Russia’s state-owned Atomflot company currently operates five such giant nuclear-powered icebreakers, an awesome symbol of Russia’s determination to press forward the former Soviet Union’s strategic priority to rule and develop the Arctic. Within this decade the fleet will be joined by at the minimum five more nuclear-powered icebreakers, each about twice as big and powerful as the present ships.

Why We Wrote This

With the Arctic melting, the Kremlin hopes the Northeast Passage could competitor the Suez Canal. But Russia’s military presence in the north has its rivals questioning its priorities. Part two of two.

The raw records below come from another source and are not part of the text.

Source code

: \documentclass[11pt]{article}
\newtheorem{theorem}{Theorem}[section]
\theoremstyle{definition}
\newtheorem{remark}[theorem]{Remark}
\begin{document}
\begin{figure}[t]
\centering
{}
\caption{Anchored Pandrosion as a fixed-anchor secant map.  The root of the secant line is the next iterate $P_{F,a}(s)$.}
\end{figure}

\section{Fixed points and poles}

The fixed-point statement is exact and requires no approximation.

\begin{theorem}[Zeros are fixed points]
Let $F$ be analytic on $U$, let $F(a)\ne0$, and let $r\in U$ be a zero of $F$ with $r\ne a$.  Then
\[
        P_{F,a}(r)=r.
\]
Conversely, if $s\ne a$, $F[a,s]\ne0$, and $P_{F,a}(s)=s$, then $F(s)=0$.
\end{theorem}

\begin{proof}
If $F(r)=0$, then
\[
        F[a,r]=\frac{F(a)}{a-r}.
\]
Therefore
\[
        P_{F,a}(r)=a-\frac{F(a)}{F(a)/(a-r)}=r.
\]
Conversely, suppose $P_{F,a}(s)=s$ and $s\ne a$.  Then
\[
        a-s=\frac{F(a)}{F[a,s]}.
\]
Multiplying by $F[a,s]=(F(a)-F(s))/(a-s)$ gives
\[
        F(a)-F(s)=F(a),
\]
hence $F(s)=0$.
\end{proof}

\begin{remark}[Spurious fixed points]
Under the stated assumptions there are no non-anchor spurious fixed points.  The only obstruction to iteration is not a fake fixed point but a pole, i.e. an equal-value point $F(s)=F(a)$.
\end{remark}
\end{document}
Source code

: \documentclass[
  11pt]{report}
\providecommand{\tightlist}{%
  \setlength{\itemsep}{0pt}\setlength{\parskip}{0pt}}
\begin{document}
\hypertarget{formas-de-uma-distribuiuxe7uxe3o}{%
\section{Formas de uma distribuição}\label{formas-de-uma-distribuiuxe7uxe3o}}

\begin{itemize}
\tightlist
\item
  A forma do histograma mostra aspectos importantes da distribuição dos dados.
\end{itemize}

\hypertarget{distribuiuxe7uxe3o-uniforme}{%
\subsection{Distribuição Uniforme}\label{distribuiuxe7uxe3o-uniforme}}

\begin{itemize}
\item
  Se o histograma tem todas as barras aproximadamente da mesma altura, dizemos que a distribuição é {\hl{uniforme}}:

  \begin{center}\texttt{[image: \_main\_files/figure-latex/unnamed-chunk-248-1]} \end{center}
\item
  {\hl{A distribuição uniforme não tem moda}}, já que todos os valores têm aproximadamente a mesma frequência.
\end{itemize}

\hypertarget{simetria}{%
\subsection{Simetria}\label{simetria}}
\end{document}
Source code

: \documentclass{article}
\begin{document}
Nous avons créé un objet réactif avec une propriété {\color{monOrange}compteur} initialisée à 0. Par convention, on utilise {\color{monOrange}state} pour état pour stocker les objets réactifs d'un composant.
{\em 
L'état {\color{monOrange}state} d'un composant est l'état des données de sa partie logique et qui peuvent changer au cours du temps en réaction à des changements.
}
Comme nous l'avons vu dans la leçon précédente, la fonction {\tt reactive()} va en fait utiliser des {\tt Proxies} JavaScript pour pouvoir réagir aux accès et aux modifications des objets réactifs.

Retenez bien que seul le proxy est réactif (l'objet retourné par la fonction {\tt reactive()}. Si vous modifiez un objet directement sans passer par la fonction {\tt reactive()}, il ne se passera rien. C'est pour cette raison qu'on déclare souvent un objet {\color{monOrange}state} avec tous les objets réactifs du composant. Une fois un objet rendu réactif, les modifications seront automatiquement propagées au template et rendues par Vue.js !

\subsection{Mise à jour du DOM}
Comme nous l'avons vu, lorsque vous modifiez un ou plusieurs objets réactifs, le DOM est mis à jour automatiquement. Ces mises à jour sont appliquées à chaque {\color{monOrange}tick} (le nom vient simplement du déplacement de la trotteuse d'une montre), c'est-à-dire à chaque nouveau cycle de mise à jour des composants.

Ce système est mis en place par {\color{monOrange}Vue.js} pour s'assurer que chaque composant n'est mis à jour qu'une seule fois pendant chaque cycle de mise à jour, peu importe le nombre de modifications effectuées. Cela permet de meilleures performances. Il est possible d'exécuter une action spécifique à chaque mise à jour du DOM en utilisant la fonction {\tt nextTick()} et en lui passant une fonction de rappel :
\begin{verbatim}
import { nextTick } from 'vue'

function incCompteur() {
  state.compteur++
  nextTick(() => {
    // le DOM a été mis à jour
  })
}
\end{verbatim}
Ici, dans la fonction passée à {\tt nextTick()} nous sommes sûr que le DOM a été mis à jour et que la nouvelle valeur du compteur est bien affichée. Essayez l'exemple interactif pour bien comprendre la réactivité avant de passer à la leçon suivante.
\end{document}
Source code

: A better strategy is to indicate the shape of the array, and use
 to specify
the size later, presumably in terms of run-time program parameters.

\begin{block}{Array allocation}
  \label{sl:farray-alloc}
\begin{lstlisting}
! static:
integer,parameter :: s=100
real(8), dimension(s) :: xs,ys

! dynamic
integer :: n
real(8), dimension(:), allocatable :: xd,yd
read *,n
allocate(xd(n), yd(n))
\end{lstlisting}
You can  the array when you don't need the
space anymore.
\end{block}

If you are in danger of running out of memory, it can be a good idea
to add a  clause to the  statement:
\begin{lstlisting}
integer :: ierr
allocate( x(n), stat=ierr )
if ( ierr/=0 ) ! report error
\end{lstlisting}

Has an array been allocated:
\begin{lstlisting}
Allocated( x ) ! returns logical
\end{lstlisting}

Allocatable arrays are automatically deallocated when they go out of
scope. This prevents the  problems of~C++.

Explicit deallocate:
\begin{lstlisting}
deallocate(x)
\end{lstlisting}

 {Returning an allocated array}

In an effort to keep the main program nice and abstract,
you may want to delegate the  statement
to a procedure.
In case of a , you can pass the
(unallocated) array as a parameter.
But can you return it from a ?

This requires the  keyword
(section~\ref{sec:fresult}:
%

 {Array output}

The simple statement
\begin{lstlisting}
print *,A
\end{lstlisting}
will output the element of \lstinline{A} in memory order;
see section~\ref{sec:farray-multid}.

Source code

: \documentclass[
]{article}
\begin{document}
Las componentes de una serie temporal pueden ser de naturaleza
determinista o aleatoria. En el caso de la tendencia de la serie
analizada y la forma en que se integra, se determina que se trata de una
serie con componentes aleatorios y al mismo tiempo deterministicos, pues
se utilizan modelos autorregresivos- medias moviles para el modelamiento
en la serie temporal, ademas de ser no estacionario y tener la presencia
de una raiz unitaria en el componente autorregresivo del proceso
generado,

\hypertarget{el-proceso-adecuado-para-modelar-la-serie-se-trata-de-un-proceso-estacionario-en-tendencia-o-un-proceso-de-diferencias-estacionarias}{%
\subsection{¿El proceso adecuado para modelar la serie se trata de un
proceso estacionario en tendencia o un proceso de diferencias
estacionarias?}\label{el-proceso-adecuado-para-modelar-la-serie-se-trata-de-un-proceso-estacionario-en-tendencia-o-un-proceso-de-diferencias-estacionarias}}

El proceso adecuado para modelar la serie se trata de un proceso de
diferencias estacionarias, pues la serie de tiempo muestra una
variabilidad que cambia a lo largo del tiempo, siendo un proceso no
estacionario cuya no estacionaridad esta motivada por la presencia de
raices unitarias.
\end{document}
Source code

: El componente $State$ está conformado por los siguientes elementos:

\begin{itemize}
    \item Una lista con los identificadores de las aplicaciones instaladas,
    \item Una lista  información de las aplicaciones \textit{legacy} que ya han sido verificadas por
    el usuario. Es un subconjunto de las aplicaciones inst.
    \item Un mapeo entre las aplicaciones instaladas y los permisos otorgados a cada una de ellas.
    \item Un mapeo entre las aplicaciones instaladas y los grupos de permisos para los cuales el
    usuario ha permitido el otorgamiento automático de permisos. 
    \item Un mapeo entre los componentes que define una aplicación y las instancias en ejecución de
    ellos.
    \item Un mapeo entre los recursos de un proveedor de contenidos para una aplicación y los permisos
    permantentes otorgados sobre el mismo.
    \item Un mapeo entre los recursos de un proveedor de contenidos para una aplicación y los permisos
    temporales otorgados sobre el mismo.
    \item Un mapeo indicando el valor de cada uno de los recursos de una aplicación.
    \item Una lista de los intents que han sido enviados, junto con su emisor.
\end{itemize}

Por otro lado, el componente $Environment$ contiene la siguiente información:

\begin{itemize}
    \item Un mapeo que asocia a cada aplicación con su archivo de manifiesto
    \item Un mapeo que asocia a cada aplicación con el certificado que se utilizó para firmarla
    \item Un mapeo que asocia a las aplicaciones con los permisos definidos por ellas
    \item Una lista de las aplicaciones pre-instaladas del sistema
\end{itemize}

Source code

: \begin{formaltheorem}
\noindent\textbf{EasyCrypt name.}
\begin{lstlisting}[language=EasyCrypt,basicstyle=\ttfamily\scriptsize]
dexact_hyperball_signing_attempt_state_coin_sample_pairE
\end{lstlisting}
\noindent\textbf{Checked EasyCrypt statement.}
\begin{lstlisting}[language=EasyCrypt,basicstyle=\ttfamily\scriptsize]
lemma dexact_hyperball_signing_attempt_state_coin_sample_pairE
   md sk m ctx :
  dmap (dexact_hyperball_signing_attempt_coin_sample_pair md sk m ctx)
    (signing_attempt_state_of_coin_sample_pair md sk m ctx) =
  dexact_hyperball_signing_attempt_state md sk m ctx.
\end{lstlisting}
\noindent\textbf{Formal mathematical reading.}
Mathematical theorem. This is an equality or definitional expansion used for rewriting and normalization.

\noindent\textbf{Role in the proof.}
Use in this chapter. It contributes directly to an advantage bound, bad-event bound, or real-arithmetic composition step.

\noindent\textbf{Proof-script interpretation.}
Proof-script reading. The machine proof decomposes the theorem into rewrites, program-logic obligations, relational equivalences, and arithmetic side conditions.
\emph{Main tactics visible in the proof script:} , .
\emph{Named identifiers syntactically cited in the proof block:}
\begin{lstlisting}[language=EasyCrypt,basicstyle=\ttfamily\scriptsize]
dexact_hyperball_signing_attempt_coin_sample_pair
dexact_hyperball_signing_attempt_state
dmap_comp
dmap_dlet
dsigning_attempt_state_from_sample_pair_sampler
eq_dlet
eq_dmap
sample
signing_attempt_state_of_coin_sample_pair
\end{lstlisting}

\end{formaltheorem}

As global warming steadily erodes the Arctic ice sheets, exposing new undersea fisheries and oil fields for exploitation, the Kremlin is preparing the method to extend year-round economic activities into what it hopes will be a greatly enlarged zone of Russian control. It’s also banking on the Northeast Passage – the 3,500 mile northern sea route between Asia and Europe over the top of Russia – to become a major shipping different to the Suez Canal.

Russia’s competitors in the Arctic worry about the presence of the Russian military in the vicinity, and what it could signal for its future. But that is a consequence of geographical and climate realities, Russian officials claim, and that the government’s goal is to bolster the economic possible of Arctic ports like Murmansk, not its military might in the far north.

Nikita Greydin/Baltic Shipyard/Reuters/File

The nuclear-powered Arktika, the first of Russia’s newest generation of icebreakers, is seen during the sea trials in the Gulf of Finland, Baltic Sea, Russia, June 28, 2020.

“It’s hard to say that there is a big military buildup here, compared to what we’ve always had,” says Vitaly Akimov, spokesperson for the Northern Chamber of Commerce in Murmansk. “But we are getting more icebreakers, and that says a lot about what Russia’s goals are. We want economic development up here.”